This was my column in the SC United Methodist Advocate for February 2015
150 years ago this month, the Union Army, fresh from its march across Georgia and its capture of Savannah, set out to march across South Carolina. In February 1865, on a cold and very windy night, much of Columbia burned. (I don’t want to start an argument about who did what, but it’s safe to say that General Sherman’s army was there and the city was burned and leave it at that!) Sherman’s march across the middle of the state left an indelible mark on South Carolina. The Civil War, which started in Charleston Harbor four years earlier, had come home to the Palmetto State, and nothing would ever be quite the same.
The Union Army’s arrival and the end of the Civil War signaled something else for the majority of South Carolinians: freedom. The end of the war brought reality to Abraham Lincoln’s Emancipation Proclamation of 1863, and as a result, those held in slavery found themselves free. These newly-free persons sought to form separate institutions, including churches, where they could be independent of their former masters.
Churches, naturally, were high on the list. Methodist missionaries had worked among the slaves throughout the antebellum era, and the Northern branch of Methodism had also sent missionaries to work in the Sea Islands, which came under Federal control early in the war. So, the work of founding a new Annual Conference was well underway by the summer and fall of 1865. Though many white South Carolinians expected to return to something resembling the social and religious system from before the war, African-American South Carolinians were not interested in returning to sit in the church balconies. With the support of the Methodist Episcopal Church, a missionary Annual Conference convened on April 2, 1866 under the leadership of Bishop Osman C. Baker. The previous General Conference had authorized creating missionary conferences in the former Confederacy as the need arose, and the first members of the conference were the northern mission workers. On its first day, that conference admitted five African-American members.
The need for some ministerial education was immediately recognized, and the Baker Theological Institute was organized in Charleston. Dozens of men attended the institute for further ministerial study, and over the next few years, they were ordained into the ministry and joined the South Carolina Conference. The conference boundaries included South Carolina, eastern Georgia, and Florida. Just three years hence, the conference established a university, and clergy members Willard Lewis and Alonzo Webster purchased the property in Orangeburg. The funds for the new university came from Lee Claflin and his son, Massachusetts Governor William Claflin, and the university bears their name. In 1870, the South Carolina Conference met there.

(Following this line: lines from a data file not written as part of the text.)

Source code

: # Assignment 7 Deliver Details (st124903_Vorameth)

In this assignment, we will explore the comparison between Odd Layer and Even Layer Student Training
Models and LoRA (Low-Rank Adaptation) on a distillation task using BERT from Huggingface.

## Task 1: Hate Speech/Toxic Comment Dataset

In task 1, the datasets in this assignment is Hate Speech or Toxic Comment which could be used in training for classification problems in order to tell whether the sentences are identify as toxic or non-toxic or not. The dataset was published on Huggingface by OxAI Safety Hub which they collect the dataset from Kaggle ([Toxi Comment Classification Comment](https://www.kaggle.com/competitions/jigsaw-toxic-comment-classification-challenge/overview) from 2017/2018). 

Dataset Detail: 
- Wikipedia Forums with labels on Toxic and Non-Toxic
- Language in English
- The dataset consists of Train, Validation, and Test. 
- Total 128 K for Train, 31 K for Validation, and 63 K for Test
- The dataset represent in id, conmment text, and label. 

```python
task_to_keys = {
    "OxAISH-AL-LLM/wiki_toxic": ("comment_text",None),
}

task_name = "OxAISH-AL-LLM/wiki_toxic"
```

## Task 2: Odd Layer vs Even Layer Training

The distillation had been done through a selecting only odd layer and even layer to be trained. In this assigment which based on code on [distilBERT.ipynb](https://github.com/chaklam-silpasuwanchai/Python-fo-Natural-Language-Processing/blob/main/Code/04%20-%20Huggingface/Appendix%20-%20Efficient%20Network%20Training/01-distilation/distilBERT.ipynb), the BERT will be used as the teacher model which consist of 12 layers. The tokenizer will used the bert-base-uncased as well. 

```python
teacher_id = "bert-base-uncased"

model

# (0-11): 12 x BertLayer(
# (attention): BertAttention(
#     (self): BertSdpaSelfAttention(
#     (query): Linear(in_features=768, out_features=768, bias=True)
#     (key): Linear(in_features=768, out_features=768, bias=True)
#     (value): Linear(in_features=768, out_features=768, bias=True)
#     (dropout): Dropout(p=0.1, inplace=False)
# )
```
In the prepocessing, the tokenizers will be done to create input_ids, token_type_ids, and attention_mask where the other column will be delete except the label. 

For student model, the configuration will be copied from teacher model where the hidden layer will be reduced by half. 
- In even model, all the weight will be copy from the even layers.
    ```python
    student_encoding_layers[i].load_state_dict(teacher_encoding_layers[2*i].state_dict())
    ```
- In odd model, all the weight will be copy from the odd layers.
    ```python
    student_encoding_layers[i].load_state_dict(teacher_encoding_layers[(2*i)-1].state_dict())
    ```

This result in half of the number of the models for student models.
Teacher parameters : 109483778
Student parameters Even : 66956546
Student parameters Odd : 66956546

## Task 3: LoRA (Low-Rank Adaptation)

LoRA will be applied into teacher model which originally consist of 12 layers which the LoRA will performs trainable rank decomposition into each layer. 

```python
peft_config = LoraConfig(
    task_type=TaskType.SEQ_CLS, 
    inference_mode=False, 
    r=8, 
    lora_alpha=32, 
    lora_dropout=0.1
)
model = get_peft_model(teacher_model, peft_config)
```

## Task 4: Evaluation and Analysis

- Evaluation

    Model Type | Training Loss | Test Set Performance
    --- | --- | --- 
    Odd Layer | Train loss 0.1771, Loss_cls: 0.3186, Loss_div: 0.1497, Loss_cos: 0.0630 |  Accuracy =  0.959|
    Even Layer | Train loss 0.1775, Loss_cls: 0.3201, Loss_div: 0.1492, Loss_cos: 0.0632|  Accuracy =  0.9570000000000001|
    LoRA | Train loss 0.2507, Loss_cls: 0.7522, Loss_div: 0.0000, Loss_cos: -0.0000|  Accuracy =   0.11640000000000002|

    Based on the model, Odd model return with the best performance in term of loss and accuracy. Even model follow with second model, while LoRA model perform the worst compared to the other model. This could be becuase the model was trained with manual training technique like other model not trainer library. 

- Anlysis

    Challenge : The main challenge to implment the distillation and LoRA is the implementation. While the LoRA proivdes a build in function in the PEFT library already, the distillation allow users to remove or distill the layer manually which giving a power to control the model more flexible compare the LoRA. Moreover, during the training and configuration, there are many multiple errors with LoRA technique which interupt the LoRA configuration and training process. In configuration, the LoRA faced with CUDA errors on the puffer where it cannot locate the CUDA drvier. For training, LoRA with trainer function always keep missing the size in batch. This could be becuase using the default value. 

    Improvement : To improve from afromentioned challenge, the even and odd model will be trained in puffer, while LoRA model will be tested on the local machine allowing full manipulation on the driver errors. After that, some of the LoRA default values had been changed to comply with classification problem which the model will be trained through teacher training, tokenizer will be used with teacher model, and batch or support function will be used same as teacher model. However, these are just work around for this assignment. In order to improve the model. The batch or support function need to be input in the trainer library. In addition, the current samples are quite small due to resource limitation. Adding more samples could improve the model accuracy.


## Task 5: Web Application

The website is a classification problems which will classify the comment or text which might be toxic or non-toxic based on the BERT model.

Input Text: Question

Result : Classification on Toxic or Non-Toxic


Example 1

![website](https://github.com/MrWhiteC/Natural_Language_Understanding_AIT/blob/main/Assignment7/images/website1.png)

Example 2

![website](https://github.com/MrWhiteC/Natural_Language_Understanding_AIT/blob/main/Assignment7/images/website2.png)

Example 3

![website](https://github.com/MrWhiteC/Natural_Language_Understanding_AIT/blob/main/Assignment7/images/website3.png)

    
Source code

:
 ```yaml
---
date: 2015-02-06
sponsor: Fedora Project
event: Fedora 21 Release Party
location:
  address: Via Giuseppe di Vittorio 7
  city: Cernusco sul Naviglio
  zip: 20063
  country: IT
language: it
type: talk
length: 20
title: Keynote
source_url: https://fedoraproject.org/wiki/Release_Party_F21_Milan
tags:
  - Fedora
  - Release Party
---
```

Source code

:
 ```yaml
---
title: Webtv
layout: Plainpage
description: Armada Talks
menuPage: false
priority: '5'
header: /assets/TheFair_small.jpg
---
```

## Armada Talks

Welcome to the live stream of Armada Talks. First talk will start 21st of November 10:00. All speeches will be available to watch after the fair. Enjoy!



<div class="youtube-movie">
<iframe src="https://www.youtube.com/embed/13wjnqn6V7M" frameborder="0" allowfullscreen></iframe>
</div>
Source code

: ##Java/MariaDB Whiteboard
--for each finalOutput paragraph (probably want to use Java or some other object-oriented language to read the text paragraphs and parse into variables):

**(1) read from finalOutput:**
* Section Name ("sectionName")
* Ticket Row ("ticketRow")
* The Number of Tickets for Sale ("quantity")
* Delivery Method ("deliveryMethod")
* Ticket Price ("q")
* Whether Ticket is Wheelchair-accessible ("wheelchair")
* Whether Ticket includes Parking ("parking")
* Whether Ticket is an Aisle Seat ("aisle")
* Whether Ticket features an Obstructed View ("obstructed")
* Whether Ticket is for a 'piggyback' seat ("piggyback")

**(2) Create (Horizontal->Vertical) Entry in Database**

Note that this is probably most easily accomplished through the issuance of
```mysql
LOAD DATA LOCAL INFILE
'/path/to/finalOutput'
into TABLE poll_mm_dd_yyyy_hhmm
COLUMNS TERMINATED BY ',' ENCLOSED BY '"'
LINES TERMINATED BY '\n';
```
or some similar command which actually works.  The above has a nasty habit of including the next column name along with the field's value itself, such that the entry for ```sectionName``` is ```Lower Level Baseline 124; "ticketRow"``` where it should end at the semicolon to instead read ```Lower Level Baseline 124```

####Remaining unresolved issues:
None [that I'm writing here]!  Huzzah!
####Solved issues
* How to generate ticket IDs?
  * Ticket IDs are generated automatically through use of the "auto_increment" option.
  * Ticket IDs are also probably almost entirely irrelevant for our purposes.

Claflin and the Conference became almost one and the same over the next decades. The state’s African-American Methodist clergy were educated there, as were teachers for the state’s African-American schools. Those individuals spread out throughout the state, founding churches in communities far and wide. Born out of the Civil War and Reconstruction, the 1866 Conference became the backbone of African-American Methodism in South Carolina, and its heritage lives on in the modern-day South Carolina Annual Conference.